■ AIM OF THE EXERCISE
In the listing below, print exactly the lines between the line holding "SOFTWARE USE LIMITATIONS AND LIMITED LICENSE" and the line holding "is intended for", inclusive, and no more.

■ DATA SUPPLIED
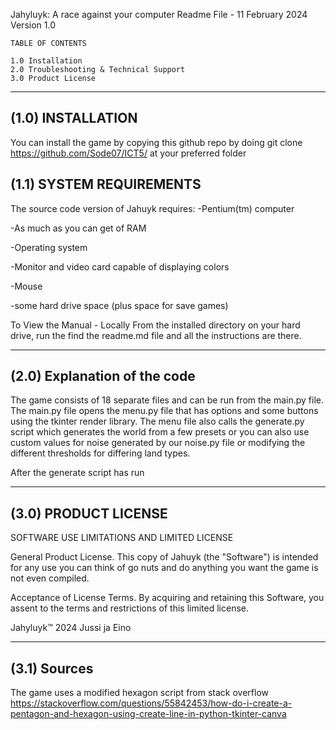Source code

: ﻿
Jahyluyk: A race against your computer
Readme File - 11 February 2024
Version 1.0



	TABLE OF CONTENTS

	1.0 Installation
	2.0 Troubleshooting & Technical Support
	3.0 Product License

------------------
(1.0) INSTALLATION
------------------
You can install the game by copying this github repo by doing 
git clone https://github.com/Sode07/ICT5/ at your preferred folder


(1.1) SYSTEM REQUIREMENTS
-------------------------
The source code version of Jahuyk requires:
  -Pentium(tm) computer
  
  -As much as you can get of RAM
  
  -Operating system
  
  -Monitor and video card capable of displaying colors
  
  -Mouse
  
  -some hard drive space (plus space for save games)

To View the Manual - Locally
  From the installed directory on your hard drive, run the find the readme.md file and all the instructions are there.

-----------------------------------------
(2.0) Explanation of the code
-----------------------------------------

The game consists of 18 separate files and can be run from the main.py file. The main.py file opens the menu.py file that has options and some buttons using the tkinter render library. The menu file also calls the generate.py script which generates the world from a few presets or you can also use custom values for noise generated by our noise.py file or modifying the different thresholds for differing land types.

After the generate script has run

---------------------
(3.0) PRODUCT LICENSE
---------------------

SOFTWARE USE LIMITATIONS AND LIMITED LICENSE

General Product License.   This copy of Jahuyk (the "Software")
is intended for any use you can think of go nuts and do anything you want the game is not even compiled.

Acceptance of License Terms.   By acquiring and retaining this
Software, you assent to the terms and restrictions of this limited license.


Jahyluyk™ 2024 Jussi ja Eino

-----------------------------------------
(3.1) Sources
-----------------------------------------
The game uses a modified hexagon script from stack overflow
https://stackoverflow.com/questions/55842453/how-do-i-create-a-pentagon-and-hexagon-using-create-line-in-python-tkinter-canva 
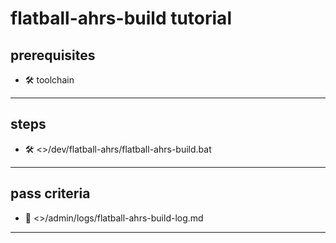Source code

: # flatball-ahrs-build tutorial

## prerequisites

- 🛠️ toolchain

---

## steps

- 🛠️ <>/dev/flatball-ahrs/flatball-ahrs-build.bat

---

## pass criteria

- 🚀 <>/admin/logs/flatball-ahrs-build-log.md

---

■ RESPONSE AREA
SOFTWARE USE LIMITATIONS AND LIMITED LICENSE

General Product License.   This copy of Jahuyk (the "Software")
is intended for any use you can think of go nuts and do anything you want the game is not even compiled.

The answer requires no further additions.